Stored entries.
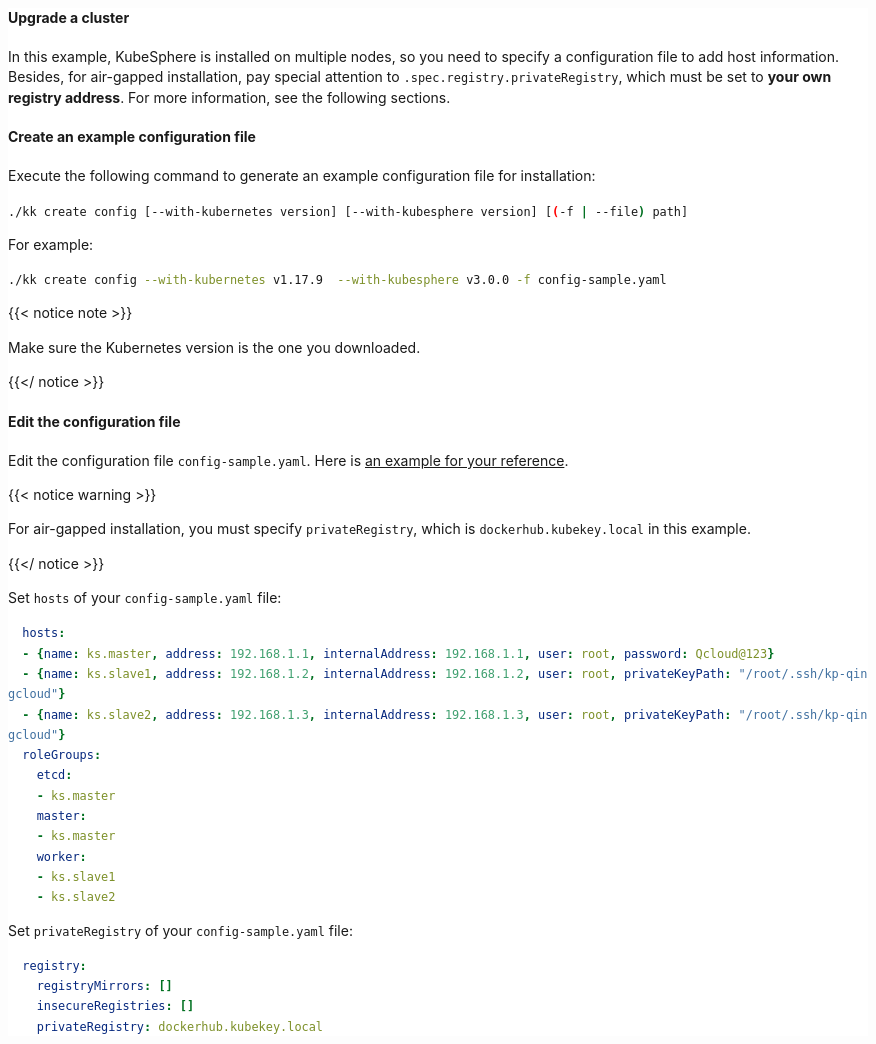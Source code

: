 #### Upgrade a cluster

In this example, KubeSphere is installed on multiple nodes, so you need to specify a configuration file to add host information. Besides, for air-gapped installation, pay special attention to `.spec.registry.privateRegistry`, which must be set to **your own registry address**. For more information, see the following sections.

#### Create an example configuration file

   Execute the following command to generate an example configuration file for installation:

```bash
./kk create config [--with-kubernetes version] [--with-kubesphere version] [(-f | --file) path]
```

   For example:

```bash
./kk create config --with-kubernetes v1.17.9  --with-kubesphere v3.0.0 -f config-sample.yaml
```

{{< notice note >}}

Make sure the Kubernetes version is the one you downloaded.

{{</ notice >}}

#### Edit the configuration file

Edit the configuration file `config-sample.yaml`. Here is [an example for your reference](https://github.com/kubesphere/kubekey/blob/master/docs/config-example.md).

   {{< notice warning >}} 

   For air-gapped installation, you must specify `privateRegistry`, which is `dockerhub.kubekey.local` in this example.

   {{</ notice >}}

Set `hosts` of your `config-sample.yaml` file:

```yaml
  hosts:
  - {name: ks.master, address: 192.168.1.1, internalAddress: 192.168.1.1, user: root, password: Qcloud@123}
  - {name: ks.slave1, address: 192.168.1.2, internalAddress: 192.168.1.2, user: root, privateKeyPath: "/root/.ssh/kp-qingcloud"}
  - {name: ks.slave2, address: 192.168.1.3, internalAddress: 192.168.1.3, user: root, privateKeyPath: "/root/.ssh/kp-qingcloud"}
  roleGroups:
    etcd:
    - ks.master
    master:
    - ks.master
    worker:
    - ks.slave1
    - ks.slave2
```
Set `privateRegistry` of your `config-sample.yaml` file:
```yaml
  registry:
    registryMirrors: []
    insecureRegistries: []
    privateRegistry: dockerhub.kubekey.local
```
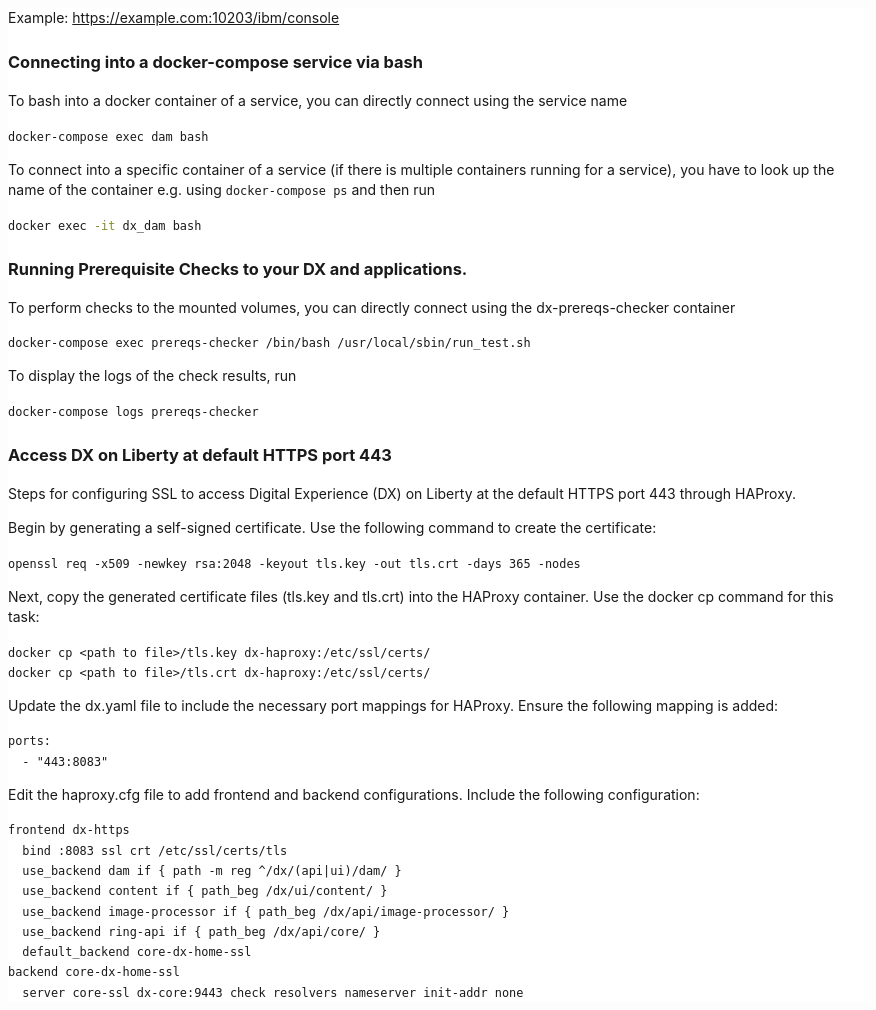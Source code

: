 Example: https://example.com:10203/ibm/console

### Connecting into a docker-compose service via bash

To bash into a docker container of a service, you can directly connect using the service name

```bash
docker-compose exec dam bash
```

To connect into a specific container of a service (if there is multiple containers running for a service), you have to look up the name of the container e.g. using `docker-compose ps` and then run

```bash
docker exec -it dx_dam bash
```

### Running Prerequisite Checks to your DX and applications.

To perform checks to the mounted volumes, you can directly connect using the dx-prereqs-checker container

```bash
docker-compose exec prereqs-checker /bin/bash /usr/local/sbin/run_test.sh
```

To display the logs of the check results, run

```bash
docker-compose logs prereqs-checker
```
    
### Access DX on Liberty at default HTTPS port 443

Steps for configuring SSL to access Digital Experience (DX) on Liberty at the default HTTPS port 443 through HAProxy.

Begin by generating a self-signed certificate. Use the following command to create the certificate:
```
openssl req -x509 -newkey rsa:2048 -keyout tls.key -out tls.crt -days 365 -nodes
```
Next, copy the generated certificate files (tls.key and tls.crt) into the HAProxy container. Use the docker cp command for this task:
```
docker cp <path to file>/tls.key dx-haproxy:/etc/ssl/certs/
docker cp <path to file>/tls.crt dx-haproxy:/etc/ssl/certs/
```

Update the dx.yaml file to include the necessary port mappings for HAProxy. Ensure the following mapping is added:
```
ports:
  - "443:8083"
```

Edit the haproxy.cfg file to add frontend and backend configurations. Include the following configuration:
```
frontend dx-https
  bind :8083 ssl crt /etc/ssl/certs/tls
  use_backend dam if { path -m reg ^/dx/(api|ui)/dam/ }
  use_backend content if { path_beg /dx/ui/content/ }
  use_backend image-processor if { path_beg /dx/api/image-processor/ }
  use_backend ring-api if { path_beg /dx/api/core/ }
  default_backend core-dx-home-ssl
backend core-dx-home-ssl
  server core-ssl dx-core:9443 check resolvers nameserver init-addr none
```
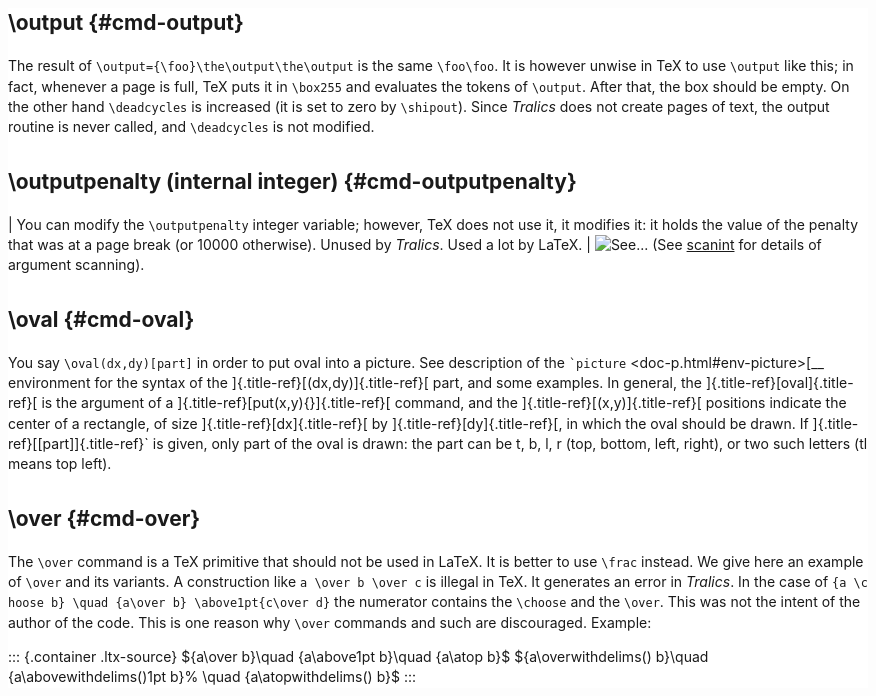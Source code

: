 \\output {#cmd-output}
--------

The result of `\output={\foo}\the\output\the\output` is the same
`\foo\foo`. It is however unwise in TeX to use `\output` like this; in
fact, whenever a page is full, TeX puts it in `\box255` and evaluates
the tokens of `\output`. After that, the box should be empty. On the
other hand `\deadcycles` is increased (it is set to zero by `\shipout`).
Since *Tralics* does not create pages of text, the output routine is
never called, and `\deadcycles` is not modified.

\\outputpenalty (internal integer) {#cmd-outputpenalty}
----------------------------------

| You can modify the `\outputpenalty` integer variable; however, TeX
  does not use it, it modifies it: it holds the value of the penalty
  that was at a page break (or 10000 otherwise). Unused by *Tralics*.
  Used a lot by LaTeX.
| ![See\...](/img/AR.png) (See [scanint](doc-s.html#fct-scanint) for
  details of argument scanning).

\\oval {#cmd-oval}
------

You say `\oval(dx,dy)[part]` in order to put oval into a picture. See
description of the `` `picture `` \<doc-p.html\#env-picture\>[\_\_
environment for the syntax of the ]{.title-ref}[(dx,dy)]{.title-ref}[
part, and some examples. In general, the
]{.title-ref}[oval]{.title-ref}[ is the argument of a
]{.title-ref}[put(x,y){}]{.title-ref}[ command, and the
]{.title-ref}[(x,y)]{.title-ref}[ positions indicate the center of a
rectangle, of size ]{.title-ref}[dx]{.title-ref}[ by
]{.title-ref}[dy]{.title-ref}[, in which the oval should be drawn. If
]{.title-ref}[\[part\]]{.title-ref}\` is given, only part of the oval is
drawn: the part can be t, b, l, r (top, bottom, left, right), or two
such letters (tl means top left).

\\over {#cmd-over}
------

The `\over` command is a TeX primitive that should not be used in LaTeX.
It is better to use `\frac` instead. We give here an example of `\over`
and its variants. A construction like `a \over b \over c` is illegal in
TeX. It generates an error in *Tralics*. In the case of
`{a \choose b} \quad {a\over b} \above1pt{c\over d}` the numerator
contains the `\choose` and the `\over`. This was not the intent of the
author of the code. This is one reason why `\over` commands and such are
discouraged. Example:

::: {.container .ltx-source}
    ${a\over b}\quad {a\above1pt b}\quad {a\atop b}$
    ${a\overwithdelims() b}\quad {a\abovewithdelims()1pt b}%
      \quad {a\atopwithdelims() b}$
:::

YOUR INSTRUCTIONS.
Please set down the data above exactly as given, leaving every picture out.

SOLVED EXERCISE.
Source code

: #### Upgrade a cluster

In this example, KubeSphere is installed on multiple nodes, so you need to specify a configuration file to add host information. Besides, for air-gapped installation, pay special attention to `.spec.registry.privateRegistry`, which must be set to **your own registry address**. For more information, see the following sections.

#### Create an example configuration file

   Execute the following command to generate an example configuration file for installation:

```bash
./kk create config [--with-kubernetes version] [--with-kubesphere version] [(-f | --file) path]
```

   For example:

```bash
./kk create config --with-kubernetes v1.17.9  --with-kubesphere v3.0.0 -f config-sample.yaml
```

{{< notice note >}}

Make sure the Kubernetes version is the one you downloaded.

{{</ notice >}}

#### Edit the configuration file

Edit the configuration file `config-sample.yaml`. Here is [an example for your reference](https://github.com/kubesphere/kubekey/blob/master/docs/config-example.md).

   {{< notice warning >}} 

   For air-gapped installation, you must specify `privateRegistry`, which is `dockerhub.kubekey.local` in this example.

   {{</ notice >}}

Set `hosts` of your `config-sample.yaml` file:

```yaml
  hosts:
  - {name: ks.master, address: 192.168.1.1, internalAddress: 192.168.1.1, user: root, password: Qcloud@123}
  - {name: ks.slave1, address: 192.168.1.2, internalAddress: 192.168.1.2, user: root, privateKeyPath: "/root/.ssh/kp-qingcloud"}
  - {name: ks.slave2, address: 192.168.1.3, internalAddress: 192.168.1.3, user: root, privateKeyPath: "/root/.ssh/kp-qingcloud"}
  roleGroups:
    etcd:
    - ks.master
    master:
    - ks.master
    worker:
    - ks.slave1
    - ks.slave2
```
Set `privateRegistry` of your `config-sample.yaml` file:
```yaml
  registry:
    registryMirrors: []
    insecureRegistries: []
    privateRegistry: dockerhub.kubekey.local
```
Source code

: Example: https://example.com:10203/ibm/console

### Connecting into a docker-compose service via bash

To bash into a docker container of a service, you can directly connect using the service name

```bash
docker-compose exec dam bash
```

To connect into a specific container of a service (if there is multiple containers running for a service), you have to look up the name of the container e.g. using `docker-compose ps` and then run

```bash
docker exec -it dx_dam bash
```

### Running Prerequisite Checks to your DX and applications.

To perform checks to the mounted volumes, you can directly connect using the dx-prereqs-checker container

```bash
docker-compose exec prereqs-checker /bin/bash /usr/local/sbin/run_test.sh
```

To display the logs of the check results, run

```bash
docker-compose logs prereqs-checker
```
    
### Access DX on Liberty at default HTTPS port 443

Steps for configuring SSL to access Digital Experience (DX) on Liberty at the default HTTPS port 443 through HAProxy.

Begin by generating a self-signed certificate. Use the following command to create the certificate:
```
openssl req -x509 -newkey rsa:2048 -keyout tls.key -out tls.crt -days 365 -nodes
```
Next, copy the generated certificate files (tls.key and tls.crt) into the HAProxy container. Use the docker cp command for this task:
```
docker cp <path to file>/tls.key dx-haproxy:/etc/ssl/certs/
docker cp <path to file>/tls.crt dx-haproxy:/etc/ssl/certs/
```

Update the dx.yaml file to include the necessary port mappings for HAProxy. Ensure the following mapping is added:
```
ports:
  - "443:8083"
```

Edit the haproxy.cfg file to add frontend and backend configurations. Include the following configuration:
```
frontend dx-https
  bind :8083 ssl crt /etc/ssl/certs/tls
  use_backend dam if { path -m reg ^/dx/(api|ui)/dam/ }
  use_backend content if { path_beg /dx/ui/content/ }
  use_backend image-processor if { path_beg /dx/api/image-processor/ }
  use_backend ring-api if { path_beg /dx/api/core/ }
  default_backend core-dx-home-ssl
backend core-dx-home-ssl
  server core-ssl dx-core:9443 check resolvers nameserver init-addr none
```
Source code

: \\output {#cmd-output}
--------

The result of `\output={\foo}\the\output\the\output` is the same
`\foo\foo`. It is however unwise in TeX to use `\output` like this; in
fact, whenever a page is full, TeX puts it in `\box255` and evaluates
the tokens of `\output`. After that, the box should be empty. On the
other hand `\deadcycles` is increased (it is set to zero by `\shipout`).
Since *Tralics* does not create pages of text, the output routine is
never called, and `\deadcycles` is not modified.

\\outputpenalty (internal integer) {#cmd-outputpenalty}
----------------------------------

| You can modify the `\outputpenalty` integer variable; however, TeX
  does not use it, it modifies it: it holds the value of the penalty
  that was at a page break (or 10000 otherwise). Unused by *Tralics*.
  Used a lot by LaTeX.
| ![See\...](/img/AR.png) (See [scanint](doc-s.html#fct-scanint) for
  details of argument scanning).

\\oval {#cmd-oval}
------

You say `\oval(dx,dy)[part]` in order to put oval into a picture. See
description of the `` `picture `` \<doc-p.html\#env-picture\>[\_\_
environment for the syntax of the ]{.title-ref}[(dx,dy)]{.title-ref}[
part, and some examples. In general, the
]{.title-ref}[oval]{.title-ref}[ is the argument of a
]{.title-ref}[put(x,y){}]{.title-ref}[ command, and the
]{.title-ref}[(x,y)]{.title-ref}[ positions indicate the center of a
rectangle, of size ]{.title-ref}[dx]{.title-ref}[ by
]{.title-ref}[dy]{.title-ref}[, in which the oval should be drawn. If
]{.title-ref}[\[part\]]{.title-ref}\` is given, only part of the oval is
drawn: the part can be t, b, l, r (top, bottom, left, right), or two
such letters (tl means top left).

\\over {#cmd-over}
------

The `\over` command is a TeX primitive that should not be used in LaTeX.
It is better to use `\frac` instead. We give here an example of `\over`
and its variants. A construction like `a \over b \over c` is illegal in
TeX. It generates an error in *Tralics*. In the case of
`{a \choose b} \quad {a\over b} \above1pt{c\over d}` the numerator
contains the `\choose` and the `\over`. This was not the intent of the
author of the code. This is one reason why `\over` commands and such are
discouraged. Example:

::: {.container .ltx-source}
    ${a\over b}\quad {a\above1pt b}\quad {a\atop b}$
    ${a\overwithdelims() b}\quad {a\abovewithdelims()1pt b}%
      \quad {a\atopwithdelims() b}$
:::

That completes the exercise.